Package on Package (PoP) Stacking and Board Level Reliability, Results of Joint Industry Study

ABSTRACT / SCOPE OF WORK

This paper presents the results of a joint - three way study between Amkor Technology, Panasonic Factory Solutions and Spansion in the area of package on package (PoP) board level reliability (BLR). [BLR is also referred to as second level or solder joint reliability within the industry]. While PoP is experiencing exponential growth in hand held portable electronics applications, as reported by iSuppli [1] and others, to date PoP BLR data has been customer specific and not available for industry publication. Significant company internal and industry data exists to help optimize designs for BLR performance in 0.5mm pitch, Pb free fine pitch BGA (FBGA) or chip scale packages (CSP). In addition new work has emerged in 0.4mm pitch CSP as reported by Scanlan, Syed, Sethuraman, et al [2]. However, industry data specific to the reliability of the top to bottom PoP - BGA interface has been critical to designers in planning for new PoP applications or configurations. In addition, data was needed to validate whether current best practices for Pb free reliability performance of bottom 0.5mm pitch BGA to mother board interface still applies in PoP stacked structures.
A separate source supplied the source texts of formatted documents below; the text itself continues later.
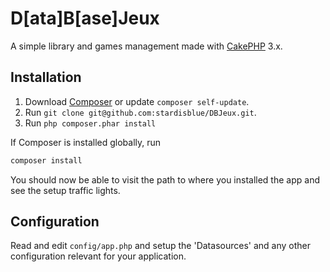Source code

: # D[ata]B[ase]Jeux

A simple library and games management made with [CakePHP](http://cakephp.org) 3.x.

## Installation

1. Download [Composer](http://getcomposer.org/doc/00-intro.md) or update `composer self-update`.
2. Run `git clone git@github.com:stardisblue/DBJeux.git`.
3. Run `php composer.phar install`

  If Composer is installed globally, run
  ```bash
  composer install
  ```

You should now be able to visit the path to where you installed the app and see
the setup traffic lights.

## Configuration

Read and edit `config/app.php` and setup the 'Datasources' and any other
configuration relevant for your application.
The goals of this collaborative study were to:
· Compare popular Pb free ball alloys and BGA substrate pad finishes to determine, which solder joint and BGA pad finish structures show the best BLR cost / performance balance for the BGA interfaces.
· Establish collaborative PoP supply-chain relationships in order to generate applicable BLR data and make it broadly available to the industry.
· Ensure that PoP BLR data generated is comprehensive – based on the high volume design and manufacturability considerations for top, bottom packages and final PWB assembly.

This joint work is part of an ongoing project Amkor has planned to cover multiple package sizes, and stacking interface structures in support of aggressive PoP roadmaps. This paper is the first in a series of planned data releases to help facilitate PoP advancements, infrastructure development and industry standardization. The scope of this paper is to cover the already popular 14 x 14mm PoP package size that provides a 152 pin stacked interface which supports a high level of flexibility in the memory architecture for multimedia requirements.
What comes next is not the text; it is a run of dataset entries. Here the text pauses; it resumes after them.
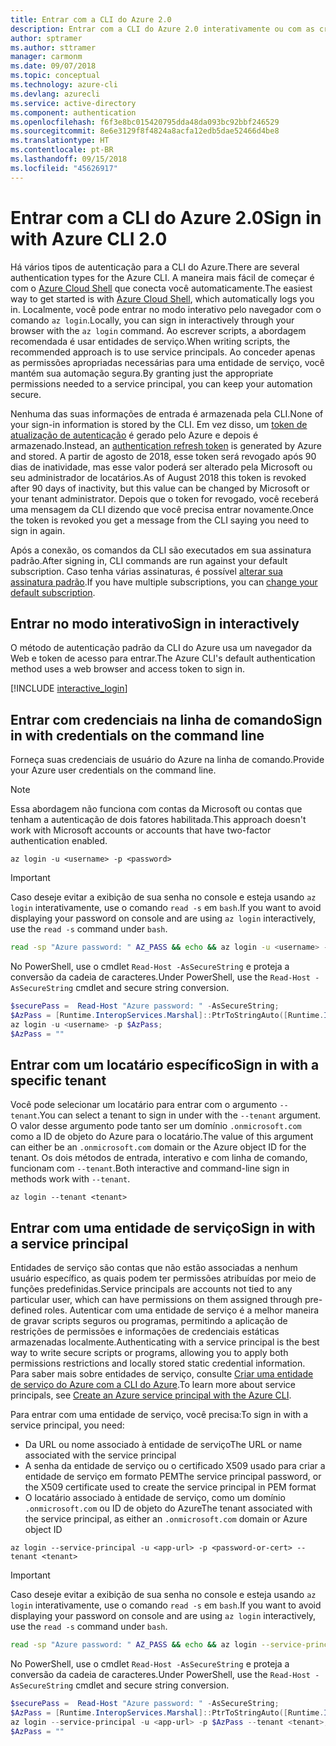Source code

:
 ```yaml
---
title: Entrar com a CLI do Azure 2.0
description: Entrar com a CLI do Azure 2.0 interativamente ou com as credenciais locais
author: sptramer
ms.author: sttramer
manager: carmonm
ms.date: 09/07/2018
ms.topic: conceptual
ms.technology: azure-cli
ms.devlang: azurecli
ms.service: active-directory
ms.component: authentication
ms.openlocfilehash: f6f3e8bc015420795dda48da093bc92bbf246529
ms.sourcegitcommit: 8e6e3129f8f4824a8acfa12edb5dae52466d4be8
ms.translationtype: HT
ms.contentlocale: pt-BR
ms.lasthandoff: 09/15/2018
ms.locfileid: "45626917"
---
```

# <a name="sign-in-with-azure-cli-20"></a><span data-ttu-id="2657d-103">Entrar com a CLI do Azure 2.0</span><span class="sxs-lookup"><span data-stu-id="2657d-103">Sign in with Azure CLI 2.0</span></span>

<span data-ttu-id="2657d-104">Há vários tipos de autenticação para a CLI do Azure.</span><span class="sxs-lookup"><span data-stu-id="2657d-104">There are several authentication types for the Azure CLI.</span></span> <span data-ttu-id="2657d-105">A maneira mais fácil de começar é com o [Azure Cloud Shell](/azure/cloud-shell/overview) que conecta você automaticamente.</span><span class="sxs-lookup"><span data-stu-id="2657d-105">The easiest way to get started is with [Azure Cloud Shell](/azure/cloud-shell/overview), which automatically logs you in.</span></span> <span data-ttu-id="2657d-106">Localmente, você pode entrar no modo interativo pelo navegador com o comando `az login`.</span><span class="sxs-lookup"><span data-stu-id="2657d-106">Locally, you can sign in interactively through your browser with the `az login` command.</span></span> <span data-ttu-id="2657d-107">Ao escrever scripts, a abordagem recomendada é usar entidades de serviço.</span><span class="sxs-lookup"><span data-stu-id="2657d-107">When writing scripts, the recommended approach is to use service principals.</span></span> <span data-ttu-id="2657d-108">Ao conceder apenas as permissões apropriadas necessárias para uma entidade de serviço, você mantém sua automação segura.</span><span class="sxs-lookup"><span data-stu-id="2657d-108">By granting just the appropriate permissions needed to a service principal, you can keep your automation secure.</span></span>

<span data-ttu-id="2657d-109">Nenhuma das suas informações de entrada é armazenada pela CLI.</span><span class="sxs-lookup"><span data-stu-id="2657d-109">None of your sign-in information is stored by the CLI.</span></span> <span data-ttu-id="2657d-110">Em vez disso, um [token de atualização de autenticação](https://docs.microsoft.com/en-us/azure/active-directory/develop/v1-id-and-access-tokens#refresh-tokens) é gerado pelo Azure e depois é armazenado.</span><span class="sxs-lookup"><span data-stu-id="2657d-110">Instead, an [authentication refresh token](https://docs.microsoft.com/en-us/azure/active-directory/develop/v1-id-and-access-tokens#refresh-tokens) is generated by Azure and stored.</span></span> <span data-ttu-id="2657d-111">A partir de agosto de 2018, esse token será revogado após 90 dias de inatividade, mas esse valor poderá ser alterado pela Microsoft ou seu administrador de locatários.</span><span class="sxs-lookup"><span data-stu-id="2657d-111">As of August 2018 this token is revoked after 90 days of inactivity, but this value can be changed by Microsoft or your tenant administrator.</span></span> <span data-ttu-id="2657d-112">Depois que o token for revogado, você receberá uma mensagem da CLI dizendo que você precisa entrar novamente.</span><span class="sxs-lookup"><span data-stu-id="2657d-112">Once the token is revoked you get a message from the CLI saying you need to sign in again.</span></span>

<span data-ttu-id="2657d-113">Após a conexão, os comandos da CLI são executados em sua assinatura padrão.</span><span class="sxs-lookup"><span data-stu-id="2657d-113">After signing in, CLI commands are run against your default subscription.</span></span> <span data-ttu-id="2657d-114">Caso tenha várias assinaturas, é possível [alterar sua assinatura padrão](manage-azure-subscriptions-azure-cli.md).</span><span class="sxs-lookup"><span data-stu-id="2657d-114">If you have multiple subscriptions, you can [change your default subscription](manage-azure-subscriptions-azure-cli.md).</span></span>

## <a name="sign-in-interactively"></a><span data-ttu-id="2657d-115">Entrar no modo interativo</span><span class="sxs-lookup"><span data-stu-id="2657d-115">Sign in interactively</span></span>

<span data-ttu-id="2657d-116">O método de autenticação padrão da CLI do Azure usa um navegador da Web e token de acesso para entrar.</span><span class="sxs-lookup"><span data-stu-id="2657d-116">The Azure CLI's default authentication method uses a web browser and access token to sign in.</span></span>

[!INCLUDE [interactive_login](includes/interactive-login.md)]

## <a name="sign-in-with-credentials-on-the-command-line"></a><span data-ttu-id="2657d-117">Entrar com credenciais na linha de comando</span><span class="sxs-lookup"><span data-stu-id="2657d-117">Sign in with credentials on the command line</span></span>

<span data-ttu-id="2657d-118">Forneça suas credenciais de usuário do Azure na linha de comando.</span><span class="sxs-lookup"><span data-stu-id="2657d-118">Provide your Azure user credentials on the command line.</span></span>

> [!Note]
> <span data-ttu-id="2657d-119">Essa abordagem não funciona com contas da Microsoft ou contas que tenham a autenticação de dois fatores habilitada.</span><span class="sxs-lookup"><span data-stu-id="2657d-119">This approach doesn't work with Microsoft accounts or accounts that have two-factor authentication enabled.</span></span>

```azurecli
az login -u <username> -p <password>
```

> [!IMPORTANT]
> <span data-ttu-id="2657d-120">Caso deseje evitar a exibição de sua senha no console e esteja usando `az login` interativamente, use o comando `read -s` em `bash`.</span><span class="sxs-lookup"><span data-stu-id="2657d-120">If you want to avoid displaying your password on console and are using `az login` interactively, use the `read -s` command under `bash`.</span></span>
>
> ```bash
> read -sp "Azure password: " AZ_PASS && echo && az login -u <username> -p $AZ_PASS
> ```
>
> <span data-ttu-id="2657d-121">No PowerShell, use o cmdlet `Read-Host -AsSecureString` e proteja a conversão da cadeia de caracteres.</span><span class="sxs-lookup"><span data-stu-id="2657d-121">Under PowerShell, use the `Read-Host -AsSecureString` cmdlet and secure string conversion.</span></span>
>
> ```powershell
> $securePass =  Read-Host "Azure password: " -AsSecureString;
> $AzPass = [Runtime.InteropServices.Marshal]::PtrToStringAuto([Runtime.InteropServices.Marshal]::SecureStringToBSTR($securePass));
> az login -u <username> -p $AzPass;
> $AzPass = ""
> ```

## <a name="sign-in-with-a-specific-tenant"></a><span data-ttu-id="2657d-122">Entrar com um locatário específico</span><span class="sxs-lookup"><span data-stu-id="2657d-122">Sign in with a specific tenant</span></span>

<span data-ttu-id="2657d-123">Você pode selecionar um locatário para entrar com o argumento `--tenant`.</span><span class="sxs-lookup"><span data-stu-id="2657d-123">You can select a tenant to sign in under with the `--tenant` argument.</span></span> <span data-ttu-id="2657d-124">O valor desse argumento pode tanto ser um domínio `.onmicrosoft.com` como a ID de objeto do Azure para o locatário.</span><span class="sxs-lookup"><span data-stu-id="2657d-124">The value of this argument can either be an `.onmicrosoft.com` domain or the Azure object ID for the tenant.</span></span> <span data-ttu-id="2657d-125">Os dois métodos de entrada, interativo e com linha de comando, funcionam com `--tenant`.</span><span class="sxs-lookup"><span data-stu-id="2657d-125">Both interactive and command-line sign in methods work with `--tenant`.</span></span>

```azurecli
az login --tenant <tenant>
```

## <a name="sign-in-with-a-service-principal"></a><span data-ttu-id="2657d-126">Entrar com uma entidade de serviço</span><span class="sxs-lookup"><span data-stu-id="2657d-126">Sign in with a service principal</span></span>

<span data-ttu-id="2657d-127">Entidades de serviço são contas que não estão associadas a nenhum usuário específico, as quais podem ter permissões atribuídas por meio de funções predefinidas.</span><span class="sxs-lookup"><span data-stu-id="2657d-127">Service principals are accounts not tied to any particular user, which can have permissions on them assigned through pre-defined roles.</span></span> <span data-ttu-id="2657d-128">Autenticar com uma entidade de serviço é a melhor maneira de gravar scripts seguros ou programas, permitindo a aplicação de restrições de permissões e informações de credenciais estáticas armazenadas localmente.</span><span class="sxs-lookup"><span data-stu-id="2657d-128">Authenticating with a service principal is the best way to write secure scripts or programs, allowing you to apply both permissions restrictions and locally stored static credential information.</span></span> <span data-ttu-id="2657d-129">Para saber mais sobre entidades de serviço, consulte [Criar uma entidade de serviço do Azure com a CLI do Azure](create-an-azure-service-principal-azure-cli.md).</span><span class="sxs-lookup"><span data-stu-id="2657d-129">To learn more about service principals, see [Create an Azure service principal with the Azure CLI](create-an-azure-service-principal-azure-cli.md).</span></span>

<span data-ttu-id="2657d-130">Para entrar com uma entidade de serviço, você precisa:</span><span class="sxs-lookup"><span data-stu-id="2657d-130">To sign in with a service principal, you need:</span></span>

* <span data-ttu-id="2657d-131">Da URL ou nome associado à entidade de serviço</span><span class="sxs-lookup"><span data-stu-id="2657d-131">The URL or name associated with the service principal</span></span>
* <span data-ttu-id="2657d-132">A senha da entidade de serviço ou o certificado X509 usado para criar a entidade de serviço em formato PEM</span><span class="sxs-lookup"><span data-stu-id="2657d-132">The service principal password, or the X509 certificate used to create the service principal in PEM format</span></span>
* <span data-ttu-id="2657d-133">O locatário associado à entidade de serviço, como um domínio `.onmicrosoft.com` ou ID de objeto do Azure</span><span class="sxs-lookup"><span data-stu-id="2657d-133">The tenant associated with the service principal, as either an `.onmicrosoft.com` domain or Azure object ID</span></span>

```azurecli
az login --service-principal -u <app-url> -p <password-or-cert> --tenant <tenant>
```

> [!IMPORTANT]
> <span data-ttu-id="2657d-134">Caso deseje evitar a exibição de sua senha no console e esteja usando `az login` interativamente, use o comando `read -s` em `bash`.</span><span class="sxs-lookup"><span data-stu-id="2657d-134">If you want to avoid displaying your password on console and are using `az login` interactively, use the `read -s` command under `bash`.</span></span>
>
> ```bash
> read -sp "Azure password: " AZ_PASS && echo && az login --service-principal -u <app-url> -p $AZ_PASS --tenant <tenant>
> ```
>
> <span data-ttu-id="2657d-135">No PowerShell, use o cmdlet `Read-Host -AsSecureString` e proteja a conversão da cadeia de caracteres.</span><span class="sxs-lookup"><span data-stu-id="2657d-135">Under PowerShell, use the `Read-Host -AsSecureString` cmdlet and secure string conversion.</span></span>
>
> ```powershell
> $securePass =  Read-Host "Azure password: " -AsSecureString;
> $AzPass = [Runtime.InteropServices.Marshal]::PtrToStringAuto([Runtime.InteropServices.Marshal]::SecureStringToBSTR($securePass));
> az login --service-principal -u <app-url> -p $AzPass --tenant <tenant>;
> $AzPass = ""
> ```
This paper will summarize:
· The structure and reliability monitoring benefits of a three net PoP daisy chain design.
· Process flow, conditions and benefits with the single pass reflow SMT stacking process applied in the PoP stacking build.
· BLR test conditions and report reliability results measured.
· Concludes with suggestions for optimum BGA pad surface finish and Pb free solder ball material selection.
· Indicate areas planned for study in future PoP projects.